- Born: March 31, 1867 Ashland, Oregon, US
- Died: November 16, 1949 (aged 82) Williams, Oregon, US
- Education: Stanford University
- Spouse: Esther Emily Ogden (1899)
- Awards: Honorary degree from Oregon State University
- Scientific career
- Fields: Botany
- Institutions: US Department of Agriculture Stanford University National Park Service
- Author abbrev. (zoology): Applegate

= Elmer Ivan Applegate =

American botanist

Elmer Ivan Applegate (March 31, 1867 – November 16, 1949) was an American botanist.

==Biography==
Elmer Applegate was born in Ashland, Oregon, on March 31, 1867. He started to take botany seriously in 1894, when he started to attend San Jose Normal School, and later, in Stanford University, in 1895. Between 1896 and 1898, he spent 5 months a year, under supervision of Frederick Coville of the US Department of Agriculture, where he did plant surveys in the Cascade Mountains, that can range from Klamath Falls to Portland. During the winter of last year, his job was to organize a plant collections, in Washington, D.C.
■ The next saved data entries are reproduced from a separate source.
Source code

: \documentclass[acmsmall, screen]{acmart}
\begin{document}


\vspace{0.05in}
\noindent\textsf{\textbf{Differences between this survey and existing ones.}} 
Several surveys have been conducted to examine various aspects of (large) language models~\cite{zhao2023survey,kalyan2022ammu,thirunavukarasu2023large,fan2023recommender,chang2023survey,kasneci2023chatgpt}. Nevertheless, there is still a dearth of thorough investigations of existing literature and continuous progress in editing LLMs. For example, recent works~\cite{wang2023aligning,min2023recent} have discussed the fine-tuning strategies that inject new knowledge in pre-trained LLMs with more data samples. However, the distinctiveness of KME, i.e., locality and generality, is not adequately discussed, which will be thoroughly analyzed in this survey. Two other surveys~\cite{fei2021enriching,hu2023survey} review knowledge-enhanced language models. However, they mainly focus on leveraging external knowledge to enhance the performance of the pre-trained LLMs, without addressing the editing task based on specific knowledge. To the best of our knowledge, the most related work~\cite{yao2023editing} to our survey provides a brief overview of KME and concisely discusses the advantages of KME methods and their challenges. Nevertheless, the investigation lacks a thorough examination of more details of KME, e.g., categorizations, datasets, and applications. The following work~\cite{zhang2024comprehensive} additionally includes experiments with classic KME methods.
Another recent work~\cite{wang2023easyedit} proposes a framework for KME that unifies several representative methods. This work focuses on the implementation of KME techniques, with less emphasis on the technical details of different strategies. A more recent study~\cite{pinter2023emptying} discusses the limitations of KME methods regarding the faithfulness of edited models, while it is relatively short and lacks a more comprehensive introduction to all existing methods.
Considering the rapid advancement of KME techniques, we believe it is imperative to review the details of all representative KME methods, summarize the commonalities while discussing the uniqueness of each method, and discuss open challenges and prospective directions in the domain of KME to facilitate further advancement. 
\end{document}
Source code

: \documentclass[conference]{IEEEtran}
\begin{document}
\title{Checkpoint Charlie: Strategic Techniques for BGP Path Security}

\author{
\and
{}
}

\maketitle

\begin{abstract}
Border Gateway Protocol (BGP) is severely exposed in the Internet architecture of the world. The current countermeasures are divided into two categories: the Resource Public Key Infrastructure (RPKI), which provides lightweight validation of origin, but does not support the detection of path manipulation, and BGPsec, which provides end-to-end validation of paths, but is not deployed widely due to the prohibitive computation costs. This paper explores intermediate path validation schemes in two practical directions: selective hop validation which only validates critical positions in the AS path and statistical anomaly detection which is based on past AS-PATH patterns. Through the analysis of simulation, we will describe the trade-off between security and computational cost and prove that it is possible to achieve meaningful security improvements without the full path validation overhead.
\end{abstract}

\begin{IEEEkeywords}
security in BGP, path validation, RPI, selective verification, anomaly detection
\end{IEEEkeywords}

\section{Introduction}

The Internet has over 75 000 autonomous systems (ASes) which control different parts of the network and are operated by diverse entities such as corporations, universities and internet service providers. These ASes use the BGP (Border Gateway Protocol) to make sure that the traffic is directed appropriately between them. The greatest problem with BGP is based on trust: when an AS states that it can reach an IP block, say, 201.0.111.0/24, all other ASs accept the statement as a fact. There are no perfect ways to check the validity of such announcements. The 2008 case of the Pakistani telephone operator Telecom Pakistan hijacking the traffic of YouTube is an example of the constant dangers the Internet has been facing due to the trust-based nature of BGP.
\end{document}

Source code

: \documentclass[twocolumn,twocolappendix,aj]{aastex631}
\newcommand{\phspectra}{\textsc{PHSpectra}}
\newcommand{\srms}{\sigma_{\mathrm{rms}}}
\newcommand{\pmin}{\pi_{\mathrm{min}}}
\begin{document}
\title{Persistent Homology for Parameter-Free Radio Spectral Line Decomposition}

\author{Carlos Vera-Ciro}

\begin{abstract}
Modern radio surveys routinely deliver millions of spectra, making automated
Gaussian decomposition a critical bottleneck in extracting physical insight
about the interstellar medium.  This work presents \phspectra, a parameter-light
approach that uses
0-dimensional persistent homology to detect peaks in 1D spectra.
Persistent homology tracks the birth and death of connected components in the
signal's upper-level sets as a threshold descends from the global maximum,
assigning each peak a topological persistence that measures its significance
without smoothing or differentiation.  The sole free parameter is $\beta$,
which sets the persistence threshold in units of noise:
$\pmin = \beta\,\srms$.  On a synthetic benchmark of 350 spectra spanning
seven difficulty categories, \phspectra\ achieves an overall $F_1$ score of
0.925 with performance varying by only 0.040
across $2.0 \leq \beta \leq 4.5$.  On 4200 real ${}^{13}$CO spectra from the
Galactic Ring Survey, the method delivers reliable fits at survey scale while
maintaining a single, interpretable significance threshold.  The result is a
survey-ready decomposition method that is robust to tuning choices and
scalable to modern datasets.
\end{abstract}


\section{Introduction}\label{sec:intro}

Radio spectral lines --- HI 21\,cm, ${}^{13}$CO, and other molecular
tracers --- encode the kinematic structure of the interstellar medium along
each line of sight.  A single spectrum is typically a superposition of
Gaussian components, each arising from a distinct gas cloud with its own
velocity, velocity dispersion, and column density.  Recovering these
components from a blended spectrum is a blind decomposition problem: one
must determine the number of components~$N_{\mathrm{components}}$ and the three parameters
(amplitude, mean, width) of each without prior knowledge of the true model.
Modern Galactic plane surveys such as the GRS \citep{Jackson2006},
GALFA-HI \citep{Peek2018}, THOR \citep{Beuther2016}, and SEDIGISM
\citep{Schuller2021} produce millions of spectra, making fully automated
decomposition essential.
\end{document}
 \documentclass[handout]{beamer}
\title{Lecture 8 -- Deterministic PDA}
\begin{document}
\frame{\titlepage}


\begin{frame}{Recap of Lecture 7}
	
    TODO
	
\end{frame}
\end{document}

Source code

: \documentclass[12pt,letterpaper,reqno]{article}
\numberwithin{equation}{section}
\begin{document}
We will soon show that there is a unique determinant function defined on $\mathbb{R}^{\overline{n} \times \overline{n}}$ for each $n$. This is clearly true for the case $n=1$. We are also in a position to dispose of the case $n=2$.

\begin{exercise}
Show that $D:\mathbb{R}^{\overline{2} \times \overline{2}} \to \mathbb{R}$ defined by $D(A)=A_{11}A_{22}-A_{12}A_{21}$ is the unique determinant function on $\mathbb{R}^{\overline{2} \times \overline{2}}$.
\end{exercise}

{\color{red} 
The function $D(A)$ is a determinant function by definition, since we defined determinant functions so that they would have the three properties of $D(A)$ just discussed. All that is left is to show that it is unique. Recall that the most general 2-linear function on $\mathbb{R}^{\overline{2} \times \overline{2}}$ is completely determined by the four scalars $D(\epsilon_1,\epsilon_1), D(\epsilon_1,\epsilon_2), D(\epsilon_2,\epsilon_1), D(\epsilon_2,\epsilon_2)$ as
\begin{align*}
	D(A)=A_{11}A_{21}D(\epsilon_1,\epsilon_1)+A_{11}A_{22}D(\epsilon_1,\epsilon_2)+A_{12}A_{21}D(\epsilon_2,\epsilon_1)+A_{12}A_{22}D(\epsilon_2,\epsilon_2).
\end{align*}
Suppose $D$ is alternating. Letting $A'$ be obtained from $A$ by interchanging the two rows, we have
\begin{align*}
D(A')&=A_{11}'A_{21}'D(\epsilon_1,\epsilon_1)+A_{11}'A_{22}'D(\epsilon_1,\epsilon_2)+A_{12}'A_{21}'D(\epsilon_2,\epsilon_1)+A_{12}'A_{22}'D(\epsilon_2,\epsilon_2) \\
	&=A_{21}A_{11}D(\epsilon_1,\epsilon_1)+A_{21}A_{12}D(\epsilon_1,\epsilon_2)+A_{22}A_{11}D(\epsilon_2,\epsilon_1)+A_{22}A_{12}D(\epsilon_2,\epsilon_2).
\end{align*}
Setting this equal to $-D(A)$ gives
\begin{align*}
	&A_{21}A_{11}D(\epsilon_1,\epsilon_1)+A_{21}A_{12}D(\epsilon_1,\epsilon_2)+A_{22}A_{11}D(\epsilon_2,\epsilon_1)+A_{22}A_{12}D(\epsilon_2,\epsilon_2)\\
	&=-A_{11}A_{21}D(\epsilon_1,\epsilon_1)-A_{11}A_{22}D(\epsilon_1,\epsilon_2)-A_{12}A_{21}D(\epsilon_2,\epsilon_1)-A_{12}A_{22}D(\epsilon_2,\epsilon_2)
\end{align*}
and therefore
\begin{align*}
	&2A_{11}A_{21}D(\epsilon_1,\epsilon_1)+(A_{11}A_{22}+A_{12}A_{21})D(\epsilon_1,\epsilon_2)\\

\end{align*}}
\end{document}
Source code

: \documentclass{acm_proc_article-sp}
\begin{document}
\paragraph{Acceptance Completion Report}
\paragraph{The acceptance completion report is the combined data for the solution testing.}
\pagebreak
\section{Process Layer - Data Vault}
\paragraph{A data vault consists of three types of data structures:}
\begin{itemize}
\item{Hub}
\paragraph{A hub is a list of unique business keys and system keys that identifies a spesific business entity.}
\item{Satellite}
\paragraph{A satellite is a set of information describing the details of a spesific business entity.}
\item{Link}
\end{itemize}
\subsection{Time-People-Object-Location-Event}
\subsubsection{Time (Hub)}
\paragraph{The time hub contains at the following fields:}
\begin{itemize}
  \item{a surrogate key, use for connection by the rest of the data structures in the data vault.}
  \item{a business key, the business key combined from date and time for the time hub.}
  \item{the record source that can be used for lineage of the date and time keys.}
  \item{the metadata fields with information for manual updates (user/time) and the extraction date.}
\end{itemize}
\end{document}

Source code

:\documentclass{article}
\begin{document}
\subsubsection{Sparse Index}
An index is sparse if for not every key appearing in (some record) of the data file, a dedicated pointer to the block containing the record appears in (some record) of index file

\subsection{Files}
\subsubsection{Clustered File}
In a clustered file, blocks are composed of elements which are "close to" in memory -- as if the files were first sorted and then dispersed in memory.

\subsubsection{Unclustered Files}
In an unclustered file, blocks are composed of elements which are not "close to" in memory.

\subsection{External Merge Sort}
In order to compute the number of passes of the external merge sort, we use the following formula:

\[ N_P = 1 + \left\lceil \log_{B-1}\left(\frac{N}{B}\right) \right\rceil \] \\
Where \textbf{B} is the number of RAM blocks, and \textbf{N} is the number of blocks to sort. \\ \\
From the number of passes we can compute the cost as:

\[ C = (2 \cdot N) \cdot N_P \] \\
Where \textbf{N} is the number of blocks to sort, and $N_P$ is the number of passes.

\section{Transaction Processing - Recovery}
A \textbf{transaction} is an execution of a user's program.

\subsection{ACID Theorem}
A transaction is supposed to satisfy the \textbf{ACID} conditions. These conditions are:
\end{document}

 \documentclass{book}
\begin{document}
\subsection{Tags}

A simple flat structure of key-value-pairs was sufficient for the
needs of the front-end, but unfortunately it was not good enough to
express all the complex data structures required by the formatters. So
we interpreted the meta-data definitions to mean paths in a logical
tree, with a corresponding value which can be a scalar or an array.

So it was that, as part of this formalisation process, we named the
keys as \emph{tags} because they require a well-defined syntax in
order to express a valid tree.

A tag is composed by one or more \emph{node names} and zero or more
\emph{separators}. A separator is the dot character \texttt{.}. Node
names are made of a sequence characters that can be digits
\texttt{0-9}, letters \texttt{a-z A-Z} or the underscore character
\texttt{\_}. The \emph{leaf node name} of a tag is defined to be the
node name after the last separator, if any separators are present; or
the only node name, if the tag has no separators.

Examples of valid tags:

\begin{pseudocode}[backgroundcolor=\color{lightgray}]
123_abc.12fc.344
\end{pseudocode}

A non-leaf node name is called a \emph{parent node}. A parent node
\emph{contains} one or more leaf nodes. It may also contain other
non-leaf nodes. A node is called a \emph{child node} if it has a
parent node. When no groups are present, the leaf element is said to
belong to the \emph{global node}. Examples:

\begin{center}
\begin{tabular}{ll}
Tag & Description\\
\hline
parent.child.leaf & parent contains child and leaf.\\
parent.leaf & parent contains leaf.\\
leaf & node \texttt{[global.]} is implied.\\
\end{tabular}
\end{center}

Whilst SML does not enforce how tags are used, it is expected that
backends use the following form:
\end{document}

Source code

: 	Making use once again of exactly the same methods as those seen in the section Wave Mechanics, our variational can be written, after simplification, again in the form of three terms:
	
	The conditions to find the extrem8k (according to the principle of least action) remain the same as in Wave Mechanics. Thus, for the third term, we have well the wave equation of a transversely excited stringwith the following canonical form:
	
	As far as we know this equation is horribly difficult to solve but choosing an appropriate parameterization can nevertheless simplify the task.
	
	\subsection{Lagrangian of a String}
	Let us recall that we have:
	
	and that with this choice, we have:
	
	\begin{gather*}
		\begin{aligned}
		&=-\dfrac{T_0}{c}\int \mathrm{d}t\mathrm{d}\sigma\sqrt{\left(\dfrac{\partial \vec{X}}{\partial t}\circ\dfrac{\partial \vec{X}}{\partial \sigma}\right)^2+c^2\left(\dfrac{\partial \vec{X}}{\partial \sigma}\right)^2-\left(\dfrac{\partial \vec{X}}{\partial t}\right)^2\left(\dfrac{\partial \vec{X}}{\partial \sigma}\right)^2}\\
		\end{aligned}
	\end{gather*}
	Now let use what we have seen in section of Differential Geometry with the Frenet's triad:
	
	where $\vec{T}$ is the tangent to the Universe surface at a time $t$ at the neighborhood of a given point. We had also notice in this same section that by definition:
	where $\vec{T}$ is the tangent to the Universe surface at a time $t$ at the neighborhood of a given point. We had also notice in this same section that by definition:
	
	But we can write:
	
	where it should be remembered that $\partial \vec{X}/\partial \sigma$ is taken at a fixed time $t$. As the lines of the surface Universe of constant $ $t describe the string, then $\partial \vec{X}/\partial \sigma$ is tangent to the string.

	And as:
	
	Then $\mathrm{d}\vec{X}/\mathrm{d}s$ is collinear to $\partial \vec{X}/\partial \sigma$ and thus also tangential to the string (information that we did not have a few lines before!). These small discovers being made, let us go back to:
Between 1928 and 1938 he was appointed as an honorary acting director of the Dudley Herbarium, at Stanford University. When he turned 67, he started serving at National Park Service as a ranger-naturalist, in Crater Lake National Park. That career he was doing from 1934 to 1939. In 1940, he was awarded an honorary Doctor of Science degree from Oregon State College. He wrote a monograph of Erythronium, from a lily family, a wrote numerous books about flora of the park and Lava Beds National Monument. During his career, he wrote 12 botanical names for plant species.

He married Esther Emily Ogden, in San Bernardino, California, in 1899. She was a niece of Peter Skene Ogden, a Hudson's Bay Company explorer. She was very watercolorist, and painter. She also accompanied her husband on field trips. They both lived in Klamath Falls until his wife died in 1931. He died on November 16, 1949, in Williams, Oregon, at the age of 82.

==Honors==
Four plant species were named in Applegate's honor, including Astragalus applegatei (Applegate's milkvetch) and Castilleja applegatei (wavyleaf Indian paintbrush).